====== SUPPLIED ENTRIES

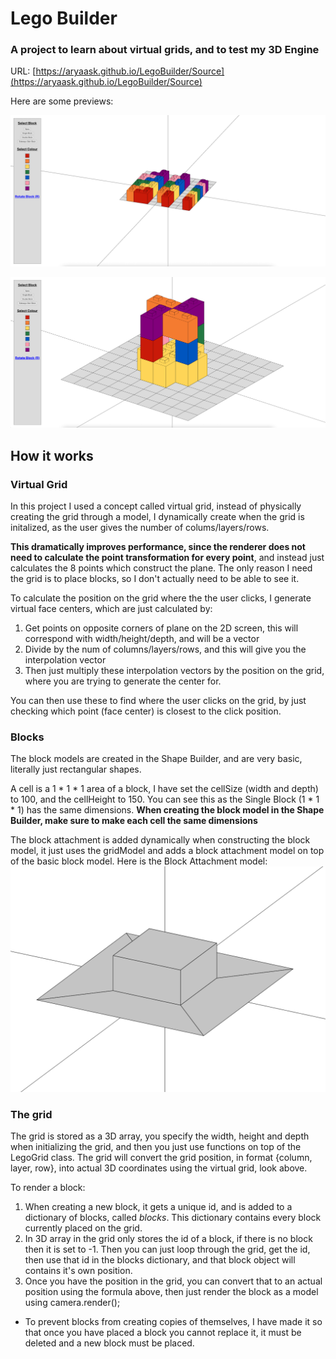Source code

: # Lego Builder
### A project to learn about virtual grids, and to test my 3D Engine

URL: [https://aryaask.github.io/LegoBuilder/Source](https://aryaask.github.io/LegoBuilder/Source)

Here are some previews:

![Preview 1](Previews/Preview1.png?raw=true)

![Preview 2](Previews/Preview2.png?raw=true)

## How it works

### Virtual Grid
In this project I used a concept called virtual grid, instead of physically creating the grid through a model, I dynamically create when the grid is initalized, as the user gives the number of colums/layers/rows.

**This dramatically improves performance, since the renderer does not need to calculate the point transformation for every point**, and instead just calculates the 8 points which construct the plane. The only reason I need the grid is to place blocks, so I don't actually need to be able to see it.

To calculate the position on the grid where the the user clicks, I generate virtual face centers, which are just calculated by:
1. Get points on opposite corners of plane on the 2D screen, this will correspond with width/height/depth, and will be a vector
2. Divide by the num of columns/layers/rows, and this will give you the interpolation vector
3. Then just multiply these interpolation vectors by the position on the grid, where you are trying to generate the center for.

You can then use these to find where the user clicks on the grid, by just checking which point (face center) is closest to the click position.


### Blocks
The block models are created in the Shape Builder, and are very basic, literally just rectangular shapes. 

A cell is a 1 * 1 * 1 area of a block, I have set the cellSize (width and depth) to 100, and the cellHeight to 150. You can see this as the Single Block (1 * 1 * 1) has the same dimensions. **When creating the block model in the Shape Builder, make sure to make each cell the same dimensions**

The block attachment is added dynamically when constructing the block model, it just uses the gridModel and adds a block attachment model on top of the basic block model. Here is the Block Attachment model:\
![Block Attachment](Previews/BlockAttachment.png?raw=true)


### The grid
The grid is stored as a 3D array, you specify the width, height and depth when initializing the grid, and then you just use functions on top of the LegoGrid class. The grid will convert the grid position, in format {column, layer, row}, into actual 3D coordinates using the virtual grid, look above.

To render a block:
1. When creating a new block, it gets a unique id, and is added to a dictionary of blocks, called *blocks*. This dictionary contains every block currently placed on the grid.
2. In 3D array in the grid only stores the id of a block, if there is no block then it is set to -1. Then you can just loop through the grid, get the id, then use that id in the blocks dictionary, and that block object will contains it's own position.
3. Once you have the position in the grid, you can convert that to an actual position using the formula above, then just render the block as a model using camera.render();

- To prevent blocks from creating copies of themselves, I have made it so that once you have placed a block you cannot replace it, it must be deleted and a new block must be placed.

============

**YOUR GOAL**
Reproduce each line of the records in which the word "called" appears.

**WRITTEN SOLUTION**
In this project I used a concept called virtual grid, instead of physically creating the grid through a model, I dynamically create when the grid is initalized, as the user gives the number of colums/layers/rows.
1. When creating a new block, it gets a unique id, and is added to a dictionary of blocks, called *blocks*. This dictionary contains every block currently placed on the grid.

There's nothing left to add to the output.